François Bayrou était l’invité, dimanche 21 octobre, du Grand Rendez-vous, animé par Jean-Pierre Elkabbach et diffusé sur Europe 1, TV5 Monde et Le Parisien-Aujourd’hui en France. Du traité simplifié à la réforme des institutions en passant par la lecture de la lettre de Guy Moquet et l'avenir de l'Europe, François Bayrou a exposé pendant près d’une heure sa vision des équilibres démocratiques et politiques nécessaires, insistant notamment sur les exigences de la fonction présidentielle.
Réagissant à la présence du Président de la république au bureau politique de l’UMP, François Bayrou a estimé : « C'est une faute contre la fonction » précisant : « La fonction de président de la République exige quelqu'un qui soit au-dessus des partis et non pas qui considère que c'est devant son parti qu'il doit aller s'expliquer, ou même devant les partis. »

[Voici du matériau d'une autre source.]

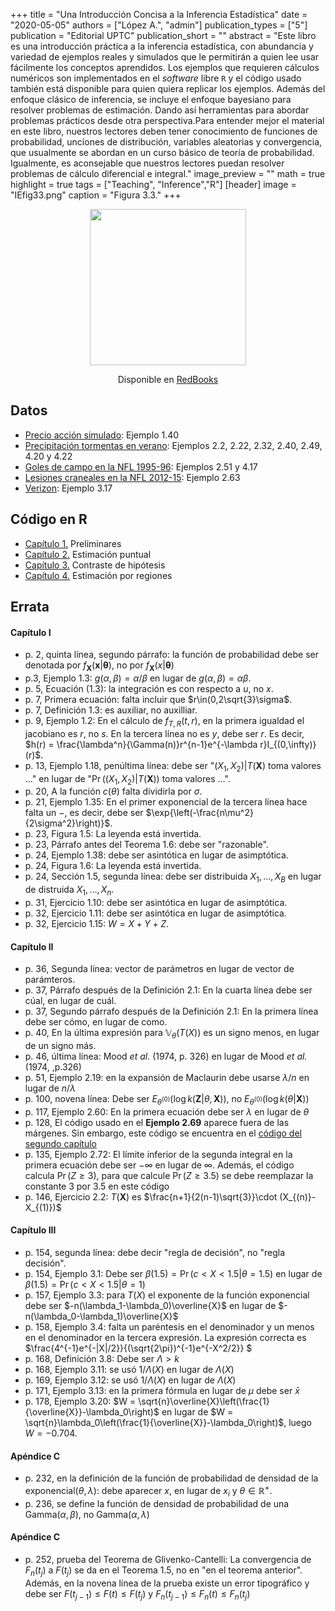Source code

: +++
title = "Una Introducción Concisa a la Inferencia Estadística"
date = "2020-05-05"
authors = ["López A.", "admin"]
publication_types = ["5"]
publication = "Editorial UPTC"
publication_short = ""
abstract = "Este libro es una introducción práctica a la inferencia estadística, con abundancia y variedad de ejemplos reales y simulados que le permitirán a quien lee usar fácilmente los conceptos aprendidos. Los ejemplos que requieren cálculos numéricos son implementados en el *software* libre `R` y el código usado también está disponible para quien quiera replicar los ejemplos. Además del enfoque clásico de inferencia, se incluye el enfoque bayesiano para resolver problemas de estimación. Dando así herramientas para abordar problemas prácticos desde otra perspectiva.Para entender mejor el material en este libro, nuestros lectores deben tener conocimiento de funciones de probabilidad, unciones de distribución, variables aleatorias y convergencia, que usualmente se abordan en un curso básico de teoría de probabilidad. Igualmente, es aconsejable que nuestros lectores puedan resolver problemas de cálculo diferencial e integral."
image_preview = ""
math = true
highlight = true
tags = ["Teaching", "Inference","R"]
[header]
image = "IEfig33.png"
caption = "Figura 3.3."
+++


<center><img src="https://simehbucket.s3.amazonaws.com/images/ecbf39cc05c48884b1f7d533b115ef50-medium.jpg" width="250">
  
Disponible en [RedBooks](https://www.redbooks.com.co/product/una-introduccion-concisa-a-la-inferencia-estadistica/)
</center>


## Datos

* [Precio acción simulado](https://alexrojas.netlify.com/Data/Inf/PrecioAccionSimulado.csv): Ejemplo 1.40
* [Precipitación tormentas en verano](https://alexrojas.netlify.com/Data/Inf/LluviaIllinois.csv): Ejemplos 2.2, 2.22, 2.32, 2.40, 2.49, 4.20 y 4.22
* [Goles de campo en la NFL 1995-96](https://alexrojas.netlify.com/Data/Inf/nflK.csv): Ejemplos 2.51 y 4.17
* [Lesiones craneales en la NFL 2012-15](https://alexrojas.netlify.com/Data/Inf/NFL.csv): Ejemplo 2.63
* [Verizon](https://alexrojas.netlify.com/Data/Inf/Verizon.csv): Ejemplo 3.17

## Código en R

* [Capítulo 1.](https://alexrojas.netlify.com/code/Inf/Infcap1.R) Preliminares
* [Capítulo 2.](https://alexrojas.netlify.com/code/Inf/Infcap2.R) Estimación puntual
* [Capítulo 3.](https://alexrojas.netlify.com/code/Inf/Infcap3.R) Contraste de hipótesis
* [Capítulo 4.](https://alexrojas.netlify.com/code/Inf/Infcap4.R) Estimación por regiones

## Errata

#### Capítulo I
* p. 2, quinta línea, segundo párrafo: la función de probabilidad debe ser denotada por $f_{\mathbf{X}}(\mathbf{x}|\pmb{{\theta}})$, no por $f_{\mathbf{X}}(x|\pmb{{\theta}})$
* p.3, Ejemplo 1.3: $g(\alpha,\beta) = \alpha/\beta$ en lugar de $g(\alpha,\beta) = \alpha\beta$.
* p. 5, Ecuación (1.3): la integración es con respecto a $u$, no $x$.
* p. 7, Primera ecuación: falta incluir que $r\in(0,2\sqrt{3}\sigma$.
* p. 7, Definición 1.3: es auxiliar, no auxilliar.
* p. 9, Ejemplo 1.2: En el cálculo de $f_{T,R}(t,r)$, en la primera igualdad el jacobiano es $r$, no $s$. En la tercera línea no es $y$, debe ser $r$. Es decir, $h(r) = \frac{\lambda^n}{\Gamma(n)}r^{n-1}e^{-\lambda r}I_{(0,\infty)}(r)$.
* p. 13, Ejemplo 1.18, penúltima línea: debe ser "$(X_1,X_2)|T(\mathbf{X})$ toma valores $\ldots$" en lugar de "$\Pr((X_1,X_2)|T(\mathbf{X}))$ toma valores $\ldots$".
* p. 20, A la función $c(\theta)$ falta dividirla por $\sigma$.
* p. 21, Ejemplo 1.35: En el primer exponencial de la tercera línea hace falta un $-$, es decir, debe ser $\exp{\left(-\frac{n\mu^2}{2\sigma^2}\right)}$.
* p. 23, Figura 1.5: La leyenda está invertida.
* p. 23, Párrafo antes del Teorema 1.6: debe ser "razonable".
* p. 24, Ejemplo 1.38: debe ser asintótica en lugar de asimptótica.
* p. 24, Figura 1.6: La leyenda está invertida.
* p. 24, Sección 1.5, segunda línea: debe ser distribuida $X_1, \ldots, X_B$ en lugar de distruida $X_1, \ldots, X_n$.
* p. 31, Ejercicio 1.10: debe ser asintótica en lugar de asimptótica.
* p. 32, Ejercicio 1.11: debe ser asintótica en lugar de asimptótica.
* p. 32, Ejercicio 1.15:  $W = X + Y + Z$.


#### Capítulo II
* p. 36, Segunda línea: vector de parámetros en lugar de vector de parámteros.
* p. 37, Párrafo después de la Definición 2.1: En la cuarta línea debe ser cúal, en lugar de cuál.
* p. 37, Segundo párrafo después de la Definición 2.1: En la primera línea debe ser cómo, en lugar de como.
* p. 40, En la última expresión para $\mathbb{V}_{\theta}(T(X))$ es un signo menos, en lugar de un signo más.
* p. 46, última línea: Mood *et al.* (1974, p. 326) en lugar de Mood *et al.* (1974, ,p.326)
* p. 51, Ejemplo 2.19: en la expansión de Maclaurin debe usarse $\lambda/n$ en lugar de $n/\lambda$
* p. 100, novena línea: Debe ser $E_{\theta^{(0)}}(\log k(\mathbf{Z}|\theta,\mathbf{X}))$, no $E_{\theta^{(0)}}(\log k(\theta|\mathbf{X}))$
* p. 117, Ejemplo 2.60: En la primera ecuación debe ser $\lambda$ en lugar de $\theta$
* p. 128, El código usado en el **Ejemplo 2.69** aparece fuera de las márgenes. Sin embargo, este código se encuentra en el [código del segundo capítulo](https://alexrojas.netlify.com/code/Inf/Infcap2.R)
* p. 135, Ejemplo 2.72: El límite inferior de la segunda integral en la primera ecuación debe ser $-\infty$ en lugar de $\infty$. Además, el código calcula $\Pr(Z \geq 3)$, para que calcule $\Pr(Z \geq 3.5)$ se debe reemplazar la constante 3 por 3.5 en este código
* p. 146, Ejercicio 2.2: $T(\mathbf{X})$ es $\frac{n+1}{2(n-1)\sqrt{3}}\cdot (X_{(n)}-X_{(1)})$

#### Capítulo III
* p. 154, segunda línea: debe decir "regla de decisión", no "regla decisión".
* p. 154, Ejemplo 3.1: Debe ser $\beta(1.5) = \Pr(c < X < 1.5|\theta = 1.5)$ en lugar de $\beta(1.5) = \Pr(c < X < 1.5|\theta = 1)$
* p. 157, Ejemplo 3.3: para $T(X)$ el exponente de la función exponencial debe ser $-n(\lambda_1-\lambda_0)\overline{X}$ en lugar de $-n(\lambda_0-\lambda_1)\overline{X}$
* p. 158, Ejemplo 3.4: falta un paréntesis en el denominador y un menos en el denominador en la tercera expresión. La expresión correcta es $\frac{4^{-1}e^{-|X|/2}}{(\sqrt{2\pi})^{-1}e^{-X^2/2}} $
* p. 168, Definición 3.8: Debe ser $\Lambda > k$
* p. 168, Ejemplo 3.11: se usó $1/\Lambda(X)$ en lugar de $\Lambda(X)$
* p. 169, Ejemplo 3.12: se usó $1/\Lambda(X)$ en lugar de $\Lambda(X)$
* p. 171, Ejemplo 3.13: en la primera fórmula en lugar de $\mu$ debe ser $\bar{x}$
* p. 178, Ejemplo 3.20: $W = \sqrt{n}\overline{X}\left(\frac{1}{\overline{X}}-\lambda_0\right)$ en lugar de $W = \sqrt{n}\lambda_0\left(\frac{1}{\overline{X}}-\lambda_0\right)$, luego $W = -0.704$.


#### Apéndice C
* p. 232, en la definición de la función de probabilidad de densidad de la exponencial$(\theta,\lambda)$: debe aparecer $x$, en lugar de $x_i$ y $\theta \in \mathbb{R}^{+}$.  
* p. 236, se define la función de densidad de probabilidad de una Gamma$(\alpha, \beta)$, no Gamma$(\alpha, \lambda)$

#### Apéndice C
* p. 252, prueba del Teorema de Glivenko-Cantelli: La convergencia de $F_n(t_j)$ a $F(t_j)$ se da en el Teorema 1.5, no en "en el teorema anterior". Además, en la novena línea de la prueba existe un error tipográfico y debe ser $F(t_{j-1}) \leq F(t) \leq F(t_{j})$ y $F_{n}(t_{j-1}) \leq F_{n}(t) \leq F_{n}(t_{j})$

Concernant le traité simplifié adopté par les vingt-sept chefs d'état et de gouvernement de l'Union européenne à Lisbonne, il a expliqué : « Je voterai ce traité, mais je considère qu'on a laissé en route des choses qui étaient essentielles pour l'avenir, l'idéal européen. Ne me demandez pas d'enthousiasme, je n'en ai pas. » François Bayrou a notamment regretté la disparition des symboles européens : « Pour la mécanique, ça va à peu près, pour l'âme c'est zéro » mettant ainsi en avant une crise d'inspiration.Enfin, concernant la lecture de la lettre de Guy Moquet dans les écoles, le président du Mouvement Démocrates a estimé que « l'Etat ne doit pas se mêler de l'Histoire. L'Etat ne doit pas organiser la promotion en figure héroïque de qui que ce soit. Le propre d'une démocratie, c'est que l'Etat est respectueux de la séparation nécessaire entre les historiens, les professeurs et les ordres qu'il donne ». « Chaque fois que l'Etat se mêle de l'exploitation de l'Histoire, c'est un très mauvais signe. » a ajouté François Bayrou.